Input records:
- Opening Delimiter -

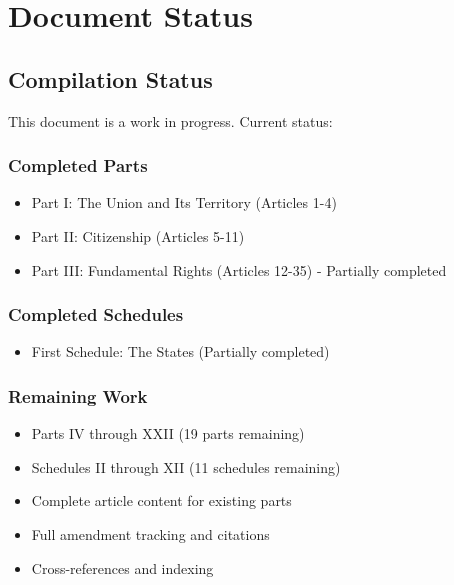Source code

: \documentclass[a4paper,12pt,showamendments]{soi}
\begin{document}
\ifcompilepart
    \clearpage
    \section*{Document Status}
    
    \subsection*{Compilation Status}
    This document is a work in progress. Current status:
    
    \subsubsection*{Completed Parts}
    \begin{itemize}
    \item Part I: The Union and Its Territory (Articles 1-4)
    \item Part II: Citizenship (Articles 5-11)  
    \item Part III: Fundamental Rights (Articles 12-35) - Partially completed
    \end{itemize}
    
    \subsubsection*{Completed Schedules}
    \begin{itemize}
    \item First Schedule: The States (Partially completed)
    \end{itemize}
    
    \subsubsection*{Remaining Work}
    \begin{itemize}
    \item Parts IV through XXII (19 parts remaining)
    \item Schedules II through XII (11 schedules remaining) 
    \item Complete article content for existing parts
    \item Full amendment tracking and citations
    \item Cross-references and indexing
    \end{itemize}
    
\end{document}
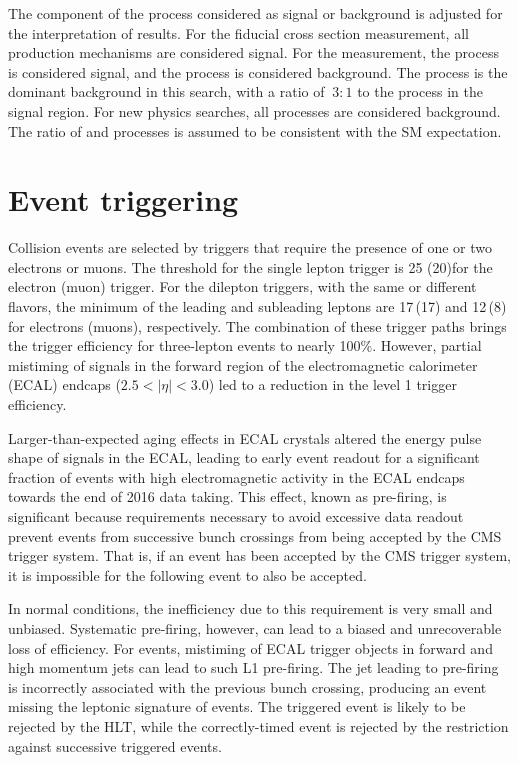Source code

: The component of the \WZjj process considered as signal or background
is adjusted for the interpretation of results. For the \WZjj fiducial
cross section measurement, all \WZjj production mechanisms are considered 
signal.
For the \EWWZ measurement,
the \EWWZ process is considered signal, and the \QCDWZ process is considered
background. The \QCDWZ process is the dominant background in this search,
with a ratio of $~3:1$ to the \EWWZ process in the signal region.
For new physics searches, all \WZjj processes are considered background.
The ratio of \EWWZ and \QCDWZ processes is assumed to be consistent with the SM
expectation.

\section{Event triggering}

Collision events are selected by triggers that require the presence of
one or two electrons or muons.
The \pt threshold for the single lepton trigger is 25 (20)\GeV for the electron (muon) trigger.
For the dilepton triggers, with the same or different flavors, the minimum \pt of the leading and subleading leptons are 17\,(17) and 12\,(8)\GeV
for electrons (muons), respectively.
The combination of these trigger paths brings the trigger efficiency for three-lepton events
to nearly 100\%.
However, partial mistiming of signals in the forward region of the electromagnetic calorimeter (ECAL) endcaps
($2.5 < \left|\eta\right| < 3.0$) led to a reduction in the level 1 trigger efficiency. 

Larger-than-expected aging effects in ECAL crystals altered the 
energy pulse shape of signals in the ECAL, leading to
early event readout for a significant fraction of events
with high electromagnetic activity in the ECAL endcaps towards the end
of 2016 data taking.
This effect, known as pre-firing, is significant because requirements necessary
to avoid excessive data readout prevent events from successive bunch crossings
from being accepted by the CMS trigger system. 
That is, if an event has been accepted by the CMS trigger
system, it is impossible for the following event to also be accepted.

In normal conditions, the inefficiency due to this requirement is very small
and unbiased. Systematic pre-firing, however, can lead to a biased and unrecoverable
loss of efficiency.
For \EWWZ events, mistiming of ECAL trigger objects in
forward and high momentum jets can lead to such L1 pre-firing.
The jet leading to pre-firing is incorrectly associated with the previous bunch
crossing, producing an event missing the leptonic signature of \WZ events.
The triggered event is likely to be rejected by the HLT, while the correctly-timed
event is rejected by the restriction against successive triggered events.

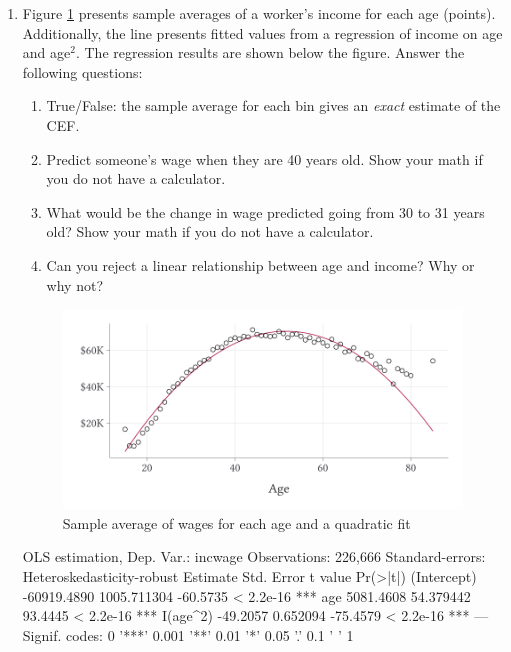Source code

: \documentclass[12pt]{article}
\begin{document}
\begin{enumerate}
  \bigskip
  \item Figure \ref{fig:wage_vs_age} presents sample averages of a worker's income for each age (points).
  Additionally, the line presents fitted values from a regression of income on age and age$^2$.
  The regression results are shown below the figure. Answer the following questions:

  \begin{enumerate}
    \item True/False: the sample average for each bin gives an \emph{exact} estimate of the CEF.
    
    \item Predict someone's wage when they are 40 years old. Show your math if you do not have a calculator.
    
    \item What would be the change in wage predicted going from 30 to 31 years old? Show your math if you do not have a calculator. 
    
    \item Can you reject a linear relationship between age and income? Why or why not?
  \end{enumerate}

  \begin{figure}
    \caption{Sample average of wages for each age and a quadratic fit}
    \label{fig:wage_vs_age}
    \includegraphics[width = \linewidth]{figures/plot_wage_age.pdf}
  \end{figure}

  \vspace*{-2\bigskipamount}
  \begin{codeblock}[{}]
OLS estimation, Dep. Var.: incwage
Observations: 226,666
Standard-errors: Heteroskedasticity-robust 
                Estimate  Std. Error  t value  Pr(>|t|)    
(Intercept) -60919.4890 1005.711304 -60.5735 < 2.2e-16 ***
age           5081.4608   54.379442  93.4445 < 2.2e-16 ***
I(age^2)       -49.2057    0.652094 -75.4579 < 2.2e-16 ***
---
Signif. codes:  0 '***' 0.001 '**' 0.01 '*' 0.05 '.' 0.1 ' ' 1
  \end{codeblock}


\end{enumerate}
\end{document}
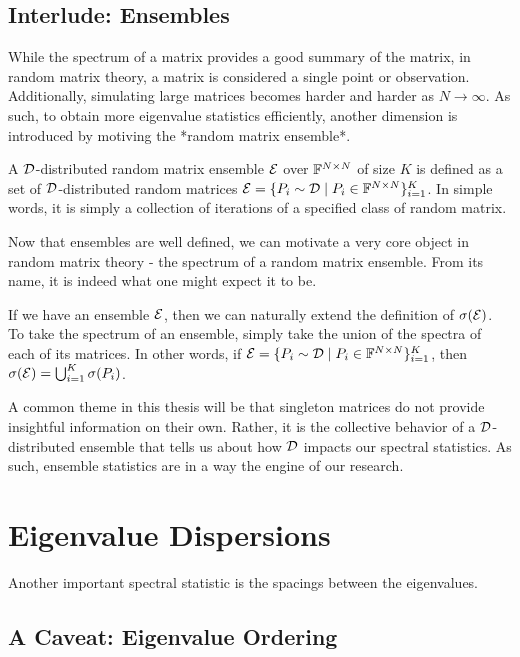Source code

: \subsection{Interlude: Ensembles}

While the spectrum of a matrix provides a good summary of the matrix, in random matrix theory, a matrix is considered a single point or observation. Additionally, simulating large matrices becomes harder and harder as $N \to \infty$. As such, to obtain more eigenvalue statistics efficiently, another dimension is introduced by motiving the *random matrix ensemble*.

\begin{definition}
A $\mathcal{D}$-distributed random matrix ensemble $\mathcal{E}$ over $\mathbb{F}^{N \times N}$ of size $K$ is defined as a set of $\mathcal{D}$-distributed random matrices $\mathcal{E} = \{P_i \sim \mathcal{D} \mid P_i \in \mathbb{F}^{N \times N}\}_{i = 1}^K$. In simple words, it is simply a collection of iterations of a specified class of random matrix.
\end{definition}

Now that ensembles are well defined, we can motivate a very core object in random matrix theory - the spectrum of a random matrix ensemble. From its name, it is indeed what one might expect it to be.

\begin{definition}
If we have an ensemble $\mathcal{E}$, then we can naturally extend the definition of $\sigma(\mathcal{E})$. To take the spectrum of an ensemble, simply take the union of the spectra of each of its matrices. In other words, if $\mathcal{E} = \{P_i \sim \mathcal{D} \mid P_i \in \mathbb{F}^{N \times N}\}_{i = 1}^K$, then $\sigma(\mathcal{E}) = \bigcup_{i=1}^K \sigma(P_i)$.
\end{definition}

A common theme in this thesis will be that singleton matrices do not provide insightful information on their own. Rather, it is the collective behavior of a $\mathcal{D}$-distributed ensemble that tells us about how $\mathcal{D}$ impacts our spectral statistics. As such, ensemble statistics are in a way the engine of our research.

\section{Eigenvalue Dispersions}

Another important spectral statistic is the spacings between the eigenvalues.

\subsection{A Caveat: Eigenvalue Ordering}

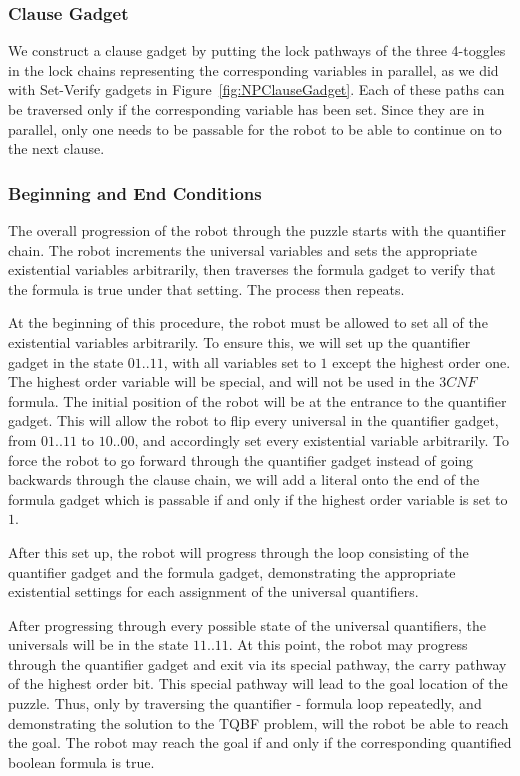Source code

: \subsubsection{Clause Gadget}
We construct a clause gadget by putting the lock pathways of the three 4-toggles in the lock chains representing the corresponding variables in parallel, as we did with Set-Verify gadgets in Figure~\ref{fig:NPClauseGadget}. Each of these paths can be traversed only if the corresponding variable has been set. Since they are in parallel, only one needs to be passable for the robot to be able to continue on to the next clause.

\subsubsection{Beginning and End Conditions}
The overall progression of the robot through the puzzle starts with the quantifier chain.
The robot increments the universal variables and sets the appropriate existential variables arbitrarily, then traverses the formula gadget to verify that the formula is true under that setting. The process then repeats.

At the beginning of this procedure, the robot must be allowed to set all of the existential variables arbitrarily.
To ensure this, we will set up the quantifier gadget in the state $01 .. 11$, with all variables set to $1$
except the highest order one.  The highest order variable will be special, and will not be used in the $3CNF$
formula. The initial position of the robot will be at the entrance to the quantifier gadget. This will allow
the robot to flip every universal in the quantifier gadget, from $01 .. 11$ to $10 .. 00$, and accordingly
set every existential variable arbitrarily. To force the robot to go forward through the quantifier gadget
instead of going backwards through the clause chain, we will add a literal onto the end of the formula gadget
which is passable if and only if the highest order variable is set to $1$.

After this set up, the robot will progress through the loop consisting of the quantifier gadget and the
formula gadget, demonstrating the appropriate existential settings for each assignment of the universal
quantifiers.

After progressing through every possible state of the universal quantifiers, the universals will be in the
state $11 .. 11$. At this point, the robot may progress through the quantifier gadget and exit via its special
pathway,
the carry pathway of the highest order bit. This special pathway will lead to the goal location of the puzzle.
Thus, only by traversing the quantifier - formula loop repeatedly, and demonstrating the solution to the TQBF
problem,
will the robot be able to reach the goal. The robot may reach the goal if and only if the corresponding quantified
boolean formula is true.
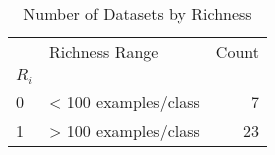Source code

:\begin{table}[htbp]
\centering
\caption{Number of Datasets by Richness}
\label{tab:richness_blocking}
\begin{tabular}{llr}
\toprule
 & Richness Range & Count \\
$R_{i}$ &  &  \\
\midrule
0 & < 100 examples/class & 7 \\
1 & > 100 examples/class & 23 \\
\bottomrule
\end{tabular}
\end{table}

- Closing Delimiter -

Work order: From the records above, return each line that includes "they".

Result:
    \item Predict someone's wage when they are 40 years old. Show your math if you do not have a calculator.
We construct a clause gadget by putting the lock pathways of the three 4-toggles in the lock chains representing the corresponding variables in parallel, as we did with Set-Verify gadgets in Figure~\ref{fig:NPClauseGadget}. Each of these paths can be traversed only if the corresponding variable has been set. Since they are in parallel, only one needs to be passable for the robot to be able to continue on to the next clause.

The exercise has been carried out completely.